Bob always looked for the next great opportunity. In 1980 he bought one paver compression machine and founded Pavestone Co. with two partners on 22 acres in fast-growing Grapevine, a mid cities spot between Dallas and Fort Worth.
“Our kids once told me the formula for Pavestone’s success was simple.” says Bob. “You just put sand and dirt in on one side, and money comes out on the other.”
Today Pavestone has 16 plants, stretching from California to the East Coast, re-branding as an earth-friendly alternative to concrete.
A lot of that “pavestone money” went into 4444 Valley Ridge. First of all, the 4.4 acre estate was knit together from three land parcels, one of which included the rocky natural creek and stream. The last parcel, about 1.5 acres, was added when a neighbor phoned Bob one day and literally told him to bring his checkbook. The late architect Elby Martin drew plans for the estate home with an incredible eye, and builder Bob Thompson executed the plans. As large, French and grand as this home is —- domed ceiling in the huge, double staircase sweeping foyer—- it stills feels very family centered and relaxed.
The Schlegels moved in with four children; they are leaving to downsize with six grandchildren.
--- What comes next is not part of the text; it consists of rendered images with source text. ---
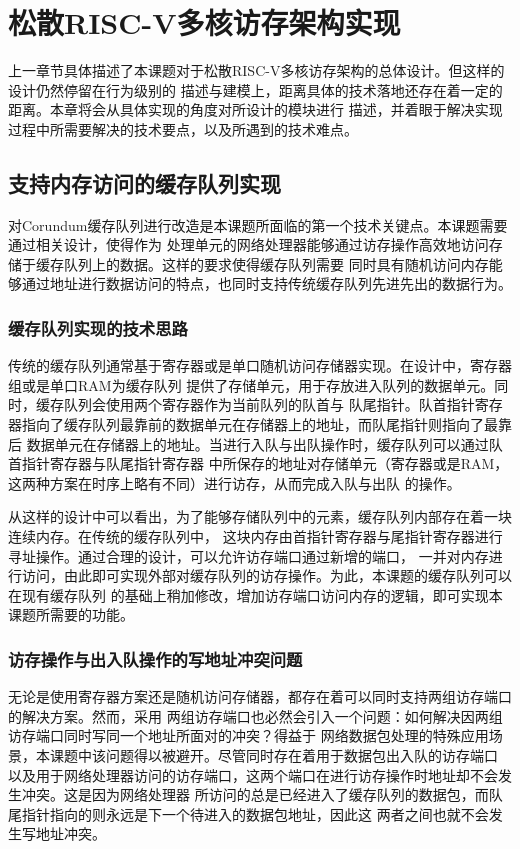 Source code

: \section{松散RISC-V多核访存架构实现}

上一章节具体描述了本课题对于松散RISC-V多核访存架构的总体设计。但这样的设计仍然停留在行为级别的
描述与建模上，距离具体的技术落地还存在着一定的距离。本章将会从具体实现的角度对所设计的模块进行
描述，并着眼于解决实现过程中所需要解决的技术要点，以及所遇到的技术难点。

\subsection{支持内存访问的缓存队列实现}

对Corundum缓存队列进行改造是本课题所面临的第一个技术关键点。本课题需要通过相关设计，使得作为
处理单元的网络处理器能够通过访存操作高效地访问存储于缓存队列上的数据。这样的要求使得缓存队列需要
同时具有随机访问内存能够通过地址进行数据访问的特点，也同时支持传统缓存队列先进先出的数据行为。

\subsubsection{缓存队列实现的技术思路}

传统的缓存队列通常基于寄存器或是单口随机访问存储器实现。在设计中，寄存器组或是单口RAM为缓存队列
提供了存储单元，用于存放进入队列的数据单元。同时，缓存队列会使用两个寄存器作为当前队列的队首与
队尾指针。队首指针寄存器指向了缓存队列最靠前的数据单元在存储器上的地址，而队尾指针则指向了最靠后
数据单元在存储器上的地址。当进行入队与出队操作时，缓存队列可以通过队首指针寄存器与队尾指针寄存器
中所保存的地址对存储单元（寄存器或是RAM，这两种方案在时序上略有不同）进行访存，从而完成入队与出队
的操作。

从这样的设计中可以看出，为了能够存储队列中的元素，缓存队列内部存在着一块连续内存。在传统的缓存队列中，
这块内存由首指针寄存器与尾指针寄存器进行寻址操作。通过合理的设计，可以允许访存端口通过新增的端口，
一并对内存进行访问，由此即可实现外部对缓存队列的访存操作。为此，本课题的缓存队列可以在现有缓存队列
的基础上稍加修改，增加访存端口访问内存的逻辑，即可实现本课题所需要的功能。

\subsubsection{访存操作与出入队操作的写地址冲突问题}

无论是使用寄存器方案还是随机访问存储器，都存在着可以同时支持两组访存端口的解决方案。然而，采用
两组访存端口也必然会引入一个问题：如何解决因两组访存端口同时写同一个地址所面对的冲突？得益于
网络数据包处理的特殊应用场景，本课题中该问题得以被避开。尽管同时存在着用于数据包出入队的访存端口
以及用于网络处理器访问的访存端口，这两个端口在进行访存操作时地址却不会发生冲突。这是因为网络处理器
所访问的总是已经进入了缓存队列的数据包，而队尾指针指向的则永远是下一个待进入的数据包地址，因此这
两者之间也就不会发生写地址冲突。

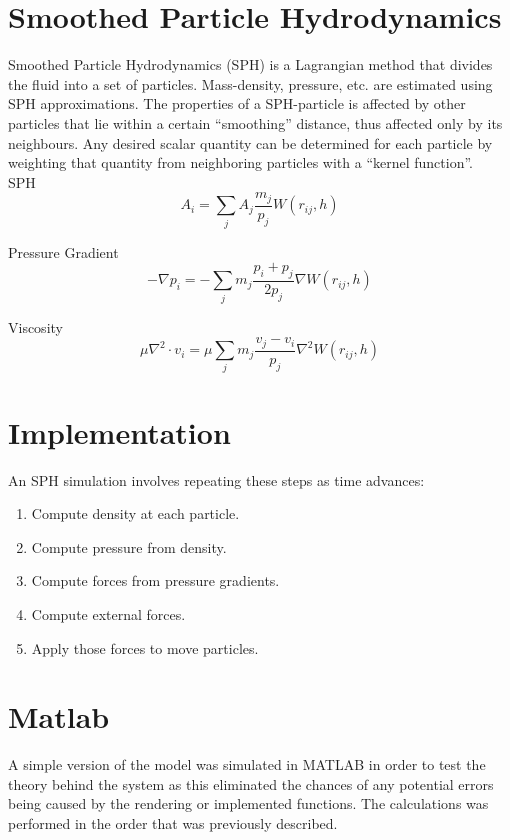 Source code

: \documentclass[a4paper,12pt,twoside]{report}
\begin{document}
\section{Smoothed Particle Hydrodynamics}
Smoothed Particle Hydrodynamics (SPH) is a Lagrangian method that divides the fluid into a set of particles. Mass-density, pressure, etc. are estimated using SPH approximations. The properties of a SPH-particle is affected by other particles that lie within a certain “smoothing” distance, thus affected only by its neighbours. Any desired scalar quantity can be determined for each particle by weighting that quantity from neighboring particles with a “kernel function”. \\

SPH
\begin{equation}
{A_i} = {\sum_j A_j} \frac{m_j}{p_j} {W(r_{ij},h)}
\label{e2}
\end{equation}

Pressure Gradient
\begin{equation}
{-\nabla p_i} =  {-\sum_j}{m_j}\frac{p_i + p_j}{2p_j}{\nabla W(r_{ij},h)}
\label{e3}
\end{equation}

Viscosity
\begin{equation}
{\mu \nabla^2 \cdot v_i} = {\mu}{\sum_j}{m_j}\frac{v_j - v_i}{p_j}{\nabla^2 W(r_{ij},h)}
\label{e4}
\end{equation}


\section{Implementation}
An SPH simulation involves repeating these steps as time advances:
\begin{enumerate}
\item Compute density at each particle.
\item Compute pressure from density.
\item Compute forces from pressure gradients.
\item Compute external forces.
\item Apply those forces to move particles.
\end{enumerate}

\section{Matlab}
A simple version of the model was simulated in MATLAB in order to test the theory behind the system as this eliminated the chances of any potential errors being caused by the rendering or implemented functions. The calculations was performed in the order that was previously described.
\end{document}
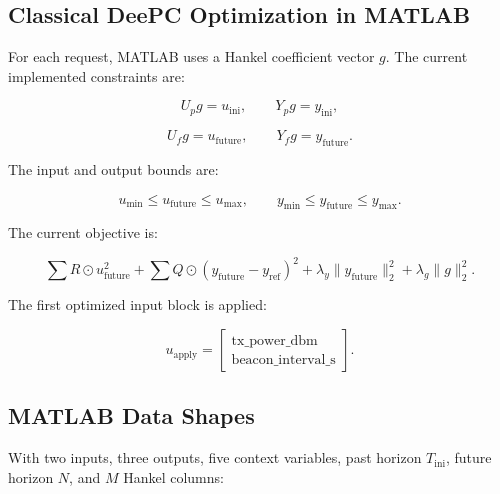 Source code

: \documentclass[11pt]{article}
\begin{document}
\subsection{Classical DeePC Optimization in MATLAB}

For each request, MATLAB uses a Hankel coefficient vector \(g\).  The current
implemented constraints are:

\[
U_p g = u_{\mathrm{ini}}, \qquad
Y_p g = y_{\mathrm{ini}},
\]

\[
U_f g = u_{\mathrm{future}}, \qquad
Y_f g = y_{\mathrm{future}}.
\]

The input and output bounds are:

\[
u_{\min} \leq u_{\mathrm{future}} \leq u_{\max},
\qquad
y_{\min} \leq y_{\mathrm{future}} \leq y_{\max}.
\]

The current objective is:

\[
\sum R \odot u_{\mathrm{future}}^2
+ \sum Q \odot (y_{\mathrm{future}} - y_{\mathrm{ref}})^2
+ \lambda_y \|y_{\mathrm{future}}\|_2^2
+ \lambda_g \|g\|_2^2.
\]

The first optimized input block is applied:

\[
u_{\mathrm{apply}} =
\begin{bmatrix}
\mathrm{tx\_power\_dbm}\\
\mathrm{beacon\_interval\_s}
\end{bmatrix}.
\]

\subsection{MATLAB Data Shapes}

With two inputs, three outputs, five context variables, past horizon \(T_{\mathrm{ini}}\),
future horizon \(N\), and \(M\) Hankel columns:
\end{document}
The home was published in the New York Times in what was to have been a fashion spread but quickly evolved to a story poking fun at “Texas excess.” Oh the irony of it: now New Yorkers cannot get enough of that Texas excess, especially during a pandemic. 4444 Valley Ridge Road is listed by Kari Schlegel Kloewer, with co-listing help from her veteran broker Allie Beth Allman.
“Kari and I have always been so close,” says the grand dame of Dallas real estate. “I am doing whatever she asks me to do, meet showings, mostly the paperwork. We’ve had a couple showings.”
It would be unusual, says Allie Beth, if it were an immediate sale for a property of this magnitude.
“It’s a work of art, and the opportunity of a lifetime to get that much land and all the energy Myrna and Bob put into the estate. And it has wonderful karma.”
As for any special marketing approach, Allie Beth says mostly the old-fashioned way: word of mouth. Who will be the perfect buyer?
“Anybody who has the money,” she says.